In an interview, NIH Director Francis Collins characterized the studies as “really well-powered, rigorously designed clinical trials.”
Among the trials, he said: studies of antiviral monoclonal antibodies to treat Covid-19 in both hospitalized patients and patients who can be treated at home; studies of drugs to quell overreaction of the immune system that the agency has picked from dozens of approved treatments; and studies of blood thinners in very sick Covid-19 patients to prevent problems caused by blood clots. Those treatment studies will be on top of the work that the NIH is also doing on vaccines, including the Covid-19 vaccine being developed by Moderna Therapeutics.

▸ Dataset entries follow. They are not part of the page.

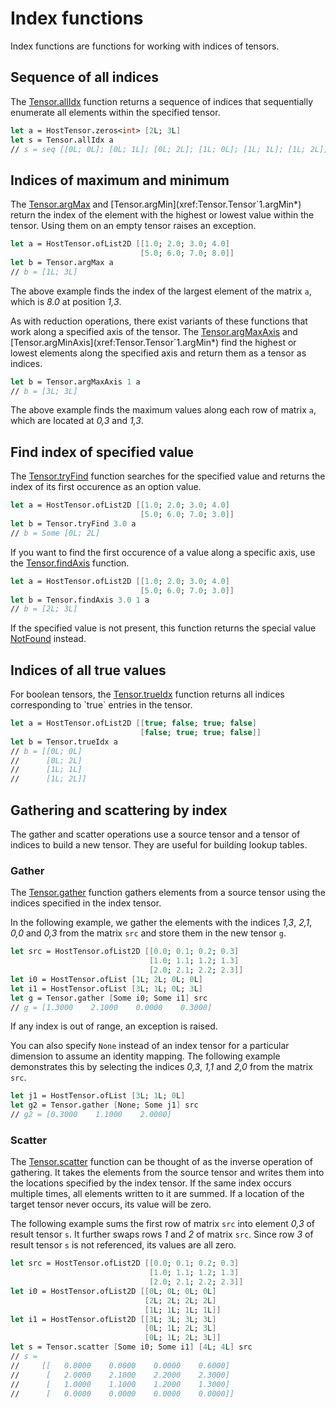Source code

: # Index functions

Index functions are functions for working with indices of tensors.

## Sequence of all indices

The [Tensor.allIdx](xref:Tensor.Tensor`1.allIdx*) function returns a sequence of indices that sequentially enumerate all elements within the specified tensor.

```fsharp
let a = HostTensor.zeros<int> [2L; 3L]
let s = Tensor.allIdx a
// s = seq [[0L; 0L]; [0L; 1L]; [0L; 2L]; [1L; 0L]; [1L; 1L]; [1L; 2L]]
```

## Indices of maximum and minimum

The [Tensor.argMax](xref:Tensor.Tensor`1.argMax*) and [Tensor.argMin](xref:Tensor.Tensor`1.argMin*) return the index of the element with the highest or lowest value within the tensor.
Using them on an empty tensor raises an exception.

```fsharp
let a = HostTensor.ofList2D [[1.0; 2.0; 3.0; 4.0]
                             [5.0; 6.0; 7.0; 8.0]]
let b = Tensor.argMax a
// b = [1L; 3L]
```

The above example finds the index of the largest element of the matrix `a`, which is *8.0* at position *1,3*.

As with reduction operations, there exist variants of these functions that work along a specified axis of the tensor.
The [Tensor.argMaxAxis](xref:Tensor.Tensor`1.argMaxAxis*) and [Tensor.argMinAxis](xref:Tensor.Tensor`1.argMin*) find the highest or lowest elements along the specified axis and return them as a tensor as indices.

```fsharp
let b = Tensor.argMaxAxis 1 a
// b = [3L; 3L]
```

The above example finds the maximum values along each row of matrix `a`, which are located at *0,3* and *1,3*.

## Find index of specified value

The [Tensor.tryFind](xref:Tensor.Tensor`1.tryFind*) function searches for the specified value and returns the index of its first occurence as an option value.

```fsharp
let a = HostTensor.ofList2D [[1.0; 2.0; 3.0; 4.0]
                             [5.0; 6.0; 7.0; 3.0]]
let b = Tensor.tryFind 3.0 a
// b = Some [0L; 2L]
```

If you want to find the first occurence of a value along a specific axis, use the [Tensor.findAxis](xref:Tensor.Tensor`1.findAxis*) function.

```fsharp
let a = HostTensor.ofList2D [[1.0; 2.0; 3.0; 4.0]
                             [5.0; 6.0; 7.0; 3.0]]
let b = Tensor.findAxis 3.0 1 a
// b = [2L; 3L]
```

If the specified value is not present, this function returns the special value [NotFound](xref:Tensor.TensorVal.NotFound()) instead.

## Indices of all true values

For boolean tensors, the [Tensor.trueIdx](xref:Tensor.Tensor`1.trueIdx*) function returns all indices corresponding to `true` entries in the tensor.

```fsharp
let a = HostTensor.ofList2D [[true; false; true; false]
                             [false; true; true; false]]
let b = Tensor.trueIdx a
// b = [[0L; 0L]
//      [0L; 2L]
//      [1L; 1L]
//      [1L; 2L]]
```

## Gathering and scattering by index

The gather and scatter operations use a source tensor and a tensor of indices to build a new tensor.
They are useful for building lookup tables.

### Gather

The [Tensor.gather](xref:Tensor.Tensor`1.gather*) function gathers elements from a source tensor using the indices specified in the index tensor.

In the following example, we gather the elements with the indices *1,3*, *2,1*, *0,0* and *0,3* from the matrix `src` and store them in the new tensor `g`.

```fsharp
let src = HostTensor.ofList2D [[0.0; 0.1; 0.2; 0.3]
                               [1.0; 1.1; 1.2; 1.3]
                               [2.0; 2.1; 2.2; 2.3]]
let i0 = HostTensor.ofList [1L; 2L; 0L; 0L]
let i1 = HostTensor.ofList [3L; 1L; 0L; 3L]
let g = Tensor.gather [Some i0; Some i1] src
// g = [1.3000    2.1000    0.0000    0.3000]
```

If any index is out of range, an exception is raised.

You can also specify `None` instead of an index tensor for a particular dimension to assume an identity mapping.
The following example demonstrates this by selecting the indices *0,3*, *1,1* and *2,0* from the matrix `src`.

```fsharp
let j1 = HostTensor.ofList [3L; 1L; 0L]
let g2 = Tensor.gather [None; Some j1] src
// g2 = [0.3000    1.1000    2.0000]
```

### Scatter

The [Tensor.scatter](xref:Tensor.Tensor`1.scatter*) function can be thought of as the inverse operation of gathering.
It takes the elements from the source tensor and writes them into the locations specified by the index tensor.
If the same index occurs multiple times, all elements written to it are summed.
If a location of the target tensor never occurs, its value will be zero.

The following example sums the first row of matrix `src` into element *0,3* of result tensor `s`.
It further swaps rows *1* and *2* of matrix `src`.
Since row *3* of result tensor `s` is not referenced, its values are all zero.
```fsharp
let src = HostTensor.ofList2D [[0.0; 0.1; 0.2; 0.3]
                               [1.0; 1.1; 1.2; 1.3]
                               [2.0; 2.1; 2.2; 2.3]]
let i0 = HostTensor.ofList2D [[0L; 0L; 0L; 0L]
                              [2L; 2L; 2L; 2L]
                              [1L; 1L; 1L; 1L]]
let i1 = HostTensor.ofList2D [[3L; 3L; 3L; 3L]
                              [0L; 1L; 2L; 3L]
                              [0L; 1L; 2L; 3L]]
let s = Tensor.scatter [Some i0; Some i1] [4L; 4L] src
// s =
//     [[   0.0000    0.0000    0.0000    0.6000]
//      [   2.0000    2.1000    2.2000    2.3000]
//      [   1.0000    1.1000    1.2000    1.3000]
//      [   0.0000    0.0000    0.0000    0.0000]]
```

Currently, only two drugs have been shown to be effective in patients with the disease. In clinical trials, Gilead’s remdesivir reduced the time it took patients to recover; dexamethasone, a steroid, prolonged survival in the sickest patients in a study conducted in the U.K.
Collins, who has been at the NIH for 27 years before becoming director in 2009, said he has become “obsessed” with the agency’s efforts to test medicines as treatments for Covid-19. He compared the tense and urgent effort to test Covid-19 treatments and vaccines to his time running the Human Genome Project, when there was a heated competition to deliver results before a private-sector project. He said the current effort is far more important.
“Nobody was going to die if we didn’t get the genome project done on a certain day,” Collins said.
Roughly a hundred people across government, academia, and industry have been working to organize large, systematic trials as part of the NIH’s Accelerating Covid-19 Therapeutic Interventions and Vaccines (ACTIV) effort. The goal of the public-private partnership is to develop a coordinated approach to prioritizing and speeding development of treatments and vaccines.
Researchers have registered with the U.S. government to begin more than 1,200 Covid-19 studies, according to a STAT analysis. But 38% were small — consisting of fewer than 100 patients. That disorganized effort is unlikely to deliver clear answers about what treatments work and what treatments don’t. Collins said that’s why ACTIV is important. “I think it has been just what was needed to keep us from going down a pathway of continued small studies and chaos about results,” Collins said.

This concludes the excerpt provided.